Work request: Of the lines below, count those containing the word "friends". Reply with the number alone.

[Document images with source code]
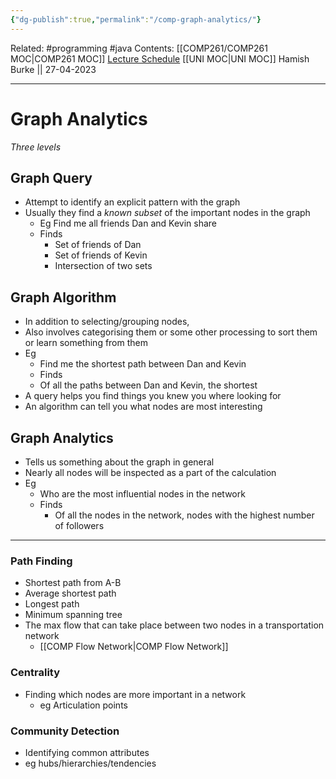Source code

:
 ```yaml
---
{"dg-publish":true,"permalink":"/comp-graph-analytics/"}
---
```


Related: #programming #java 
Contents: [[COMP261/COMP261 MOC\|COMP261 MOC]]
[Lecture Schedule](https://ecs.wgtn.ac.nz/Courses/COMP261_2023T1/LectureSchedule)
[[UNI MOC\|UNI MOC]]
Hamish Burke || 27-04-2023
***

# Graph Analytics

*Three levels*

## Graph Query

- Attempt to identify an explicit pattern with the graph 
- Usually they find a *known subset* of the important nodes in the graph
	- Eg Find me all friends Dan and Kevin share
	- Finds
		- Set of friends of Dan
		- Set of friends of Kevin
		- Intersection of two sets

## Graph Algorithm

- In addition to selecting/grouping nodes,
- Also involves categorising them or some other processing to sort them or learn something from them
- Eg
	- Find me the shortest path between Dan and Kevin
	- Finds
	- Of all the paths between Dan and Kevin, the shortest
- A query helps you find things you knew you where looking for
- An algorithm can tell you what nodes are most interesting

## Graph Analytics

- Tells us something about the graph in general
- Nearly all nodes will be inspected as a part of the calculation
- Eg
	- Who are the most influential nodes in the network
	- Finds
		- Of all the nodes in the network, nodes with the highest number of followers


***

### Path Finding

-  Shortest path from A-B
- Average shortest path
- Longest path
- Minimum spanning tree
- The max flow that can take place between two nodes in a transportation network
	-  [[COMP Flow Network\|COMP Flow Network]]

### Centrality

- Finding which nodes are more important in a network
	- eg Articulation points

### Community Detection

- Identifying common attributes
- eg hubs/hierarchies/tendencies


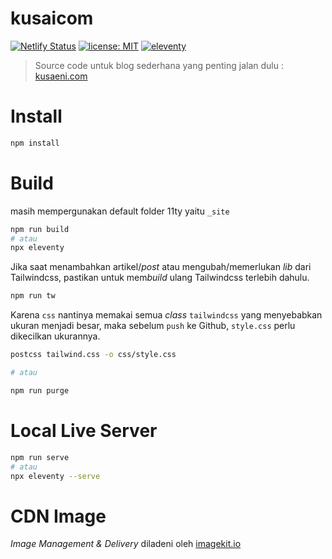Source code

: # kusaicom
[![Netlify Status](https://api.netlify.com/api/v1/badges/df1d5d40-df8a-47b5-80b1-1eed78d9953d/deploy-status)](https://app.netlify.com/sites/cranky-almeida-76230e/deploys)
[![license: MIT](https://img.shields.io/badge/license-MIT-blue.svg)](LICENSE.md)
[![eleventy](https://img.shields.io/badge/staticgen-eleventy-%23707070.svg)](https://11ty.io)

> Source code untuk blog sederhana yang penting jalan dulu : [kusaeni.com](https://kusaeni.com)

# Install

``` sh
npm install
```

# Build
masih mempergunakan default folder 11ty yaitu ```_site```

``` sh
npm run build
# atau
npx eleventy
```

Jika saat menambahkan artikel/*post* atau mengubah/memerlukan *lib* dari Tailwindcss, pastikan untuk mem*build* ulang Tailwindcss terlebih dahulu.

```sh
npm run tw
```

Karena ```css``` nantinya memakai semua *class*  ```tailwindcss``` yang menyebabkan ukuran menjadi besar, maka sebelum ```push``` ke Github, ```style.css``` perlu dikecilkan ukurannya.

``` sh
postcss tailwind.css -o css/style.css

# atau

npm run purge
```

# Local Live Server

``` sh
npm run serve
# atau
npx eleventy --serve
```

# CDN Image

*Image Management & Delivery* diladeni oleh [imagekit.io](https://imagekit.io) 
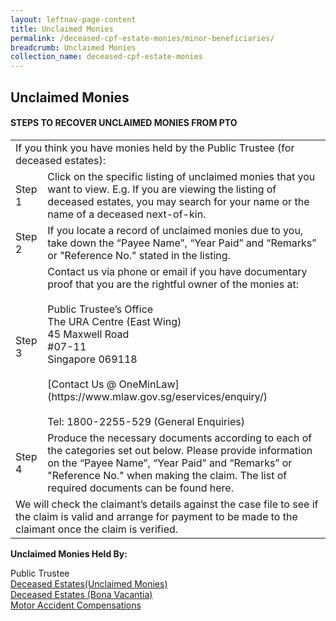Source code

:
 ```yaml
---
layout: leftnav-page-content
title: Unclaimed Monies
permalink: /deceased-cpf-estate-monies/minor-beneficiaries/
breadcrumb: Unclaimed Monies
collection_name: deceased-cpf-estate-monies
---
```


Unclaimed Monies
---

#### **STEPS TO RECOVER UNCLAIMED MONIES FROM PTO**
<table>
  <tr>
    <td colspan="2">If you think you have monies held by the Public Trustee (for deceased estates):</td>
  </tr>
  <tr>
    <td>Step 1</td>
    <td>Click on the specific listing of unclaimed monies that you want to view. E.g. If you are viewing the listing of deceased estates, you may search for your name or the name of a deceased next-of-kin.</td>
  </tr>
  <tr>
    <td>Step 2</td>
    <td>If you locate a record of unclaimed monies due to you, take down the “Payee Name”, “Year Paid” and “Remarks” or "Reference No." stated in the listing.
 </td>
  </tr>
  <tr>
    <td>Step 3</td>
    <td>
      Contact us via phone or email if you have documentary proof that you are the rightful owner of the monies at:<br><br>
      Public Trustee’s Office<br>
      The URA Centre (East Wing)<br>
      45 Maxwell Road<br>
      #07-11<br>
      Singapore 069118<br><br>
      [Contact Us @ OneMinLaw](https://www.mlaw.gov.sg/eservices/enquiry/)<br><br>
      Tel: 1800-2255-529 (General Enquiries)
    </td>
  </tr>
  <tr>
    <td>Step 4</td>
    <td>
      Produce the necessary documents according to each of the categories set out below. Please provide information on the “Payee Name”, “Year Paid” and “Remarks” or "Reference No." when making the claim. The list of required documents can be found here. 
    </td>
  </tr>
  <tr>
    <td colspan="2">We will check the claimant’s details against the case file to see if the claim is valid and arrange for payment to be made to the claimant once the claim is verified.</td>
  </tr>
</table>


**Unclaimed Monies Held By:**

Public Trustee<br>
[Deceased Estates(Unclaimed Monies)](PT.pdf)<br>
[Deceased Estates (Bona Vacantia)](PTBona-Sept2018.pdf)<br>
[Motor Accident Compensations](MAunclaim-Sept2018)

Exercise solution: 3